Dekan Uwe Altenmüller, der die Sprachförderung gerade in Zeiten von Migrationsbewegungen für unverzichtbar hält, suchte nach Möglichkeiten für den Fortbestand. Schließlich übernahm der Kirchenbezirk Gaildorf die Sprachhilfe wieder in seine Trägerschaft. Damit kehrte sie zu ihrem Ursprung zurück, denn sie hatte im Bezirk bereits 1977, also vor 40 Jahren, ihren Anfang genommen und war erst mit der Gründung des Diakonieverbandes Schwäbisch Hall dort angesiedelt worden.

Ruth Dorn koordiniert und leitet die Arbeit der Sprachhilfe im Bezirk.
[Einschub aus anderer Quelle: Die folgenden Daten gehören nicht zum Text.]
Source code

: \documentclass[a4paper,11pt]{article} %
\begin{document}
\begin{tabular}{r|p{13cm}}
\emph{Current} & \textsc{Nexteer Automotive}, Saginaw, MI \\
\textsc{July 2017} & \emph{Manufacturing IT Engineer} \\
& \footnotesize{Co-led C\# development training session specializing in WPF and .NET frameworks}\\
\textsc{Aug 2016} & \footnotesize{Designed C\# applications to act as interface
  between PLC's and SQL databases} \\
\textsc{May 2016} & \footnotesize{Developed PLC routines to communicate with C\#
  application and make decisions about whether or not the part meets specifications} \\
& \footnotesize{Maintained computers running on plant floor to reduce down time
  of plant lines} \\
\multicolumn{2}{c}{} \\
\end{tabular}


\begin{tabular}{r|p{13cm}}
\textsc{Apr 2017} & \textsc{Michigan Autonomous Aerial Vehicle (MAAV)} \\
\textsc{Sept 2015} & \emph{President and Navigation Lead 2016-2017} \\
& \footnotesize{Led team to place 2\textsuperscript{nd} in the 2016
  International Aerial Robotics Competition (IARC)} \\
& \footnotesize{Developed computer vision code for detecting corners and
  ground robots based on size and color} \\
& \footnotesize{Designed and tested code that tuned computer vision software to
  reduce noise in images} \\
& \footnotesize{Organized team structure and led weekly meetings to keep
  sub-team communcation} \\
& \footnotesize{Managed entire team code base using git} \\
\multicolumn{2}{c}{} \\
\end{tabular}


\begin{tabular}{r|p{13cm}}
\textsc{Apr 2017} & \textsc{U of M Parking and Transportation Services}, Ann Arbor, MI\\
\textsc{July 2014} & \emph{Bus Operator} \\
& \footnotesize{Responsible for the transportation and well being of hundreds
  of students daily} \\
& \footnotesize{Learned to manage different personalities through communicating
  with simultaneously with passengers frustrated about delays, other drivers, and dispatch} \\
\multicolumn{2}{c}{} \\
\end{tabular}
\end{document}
Seit 22 Jahren engagiert sie sich in der Sprachförderung, und sie ist froh, im Kirchenbezirk einen neuen, verlässlichen Träger gefunden zu haben.

Derzeit findet Sprachhilfe nach dem Denkendorfer Modell an Kindergärten und Schulen in Gaildorf, Ottendorf, Großaltdorf, Unterrot, Sulzbach, Fichtenberg und Oberrot statt. In Kindergärten gibt es 32 Sprachfördergruppen mit insgesamt 239 Kindern, und im Grundschulbereich sind es 26 Gruppen mit 122 Kindern. Die Zahlen der zu fördernden Kinder steigen fast jährlich, obwohl die Kinderzahlen eher abnehmen.

Welche Kinder sind es nun, die in den Fördergruppen betreut werden? Es sind Kinder mit Migrationshintergrund, die in Deutschand geboren sind, Flüchtlingskinder und Kinder aus anderen EU-Staaten. Im Kindergarten sind es zwischenzeitlich auch deutsche Kinder, die eine Sprachförderung nötig haben.

Wichtige Bausteine im Konzept

Die Kinder werden dabei „ganzheitlich“ gefördert, denn Sprache kann nicht isoliert gesehen werden. Deshalb wird in den Unterrichtsstunden nicht nur gesprochen, sondern auch Bewegung, Singen, Spielen und gemeinsames Tun sind wichtige Bausteine. Kindergärten und Schulen sind dankbar für die Unterstützung, denn sie könnten die Aufgabe nicht erfüllen, Kinder mit Schwierigkeiten bei der Sprache so gezielt und intensiv zu fördern. Die Sprachförderkräfte sind regelmäßig und verlässlich für die Sprachförderung da und konzentrieren sich auf diese eine Aufgabe.

Die Spachhilfe nach dem Denkendorfer Modell versteht sich als Bindeglied zwischen Kindergarten bzw. Schule und Kind. Sie fragt: „Was braucht jetzt das Kind?“ Wichtig ist auch die Beziehung zwischen Kind und Förderkraft.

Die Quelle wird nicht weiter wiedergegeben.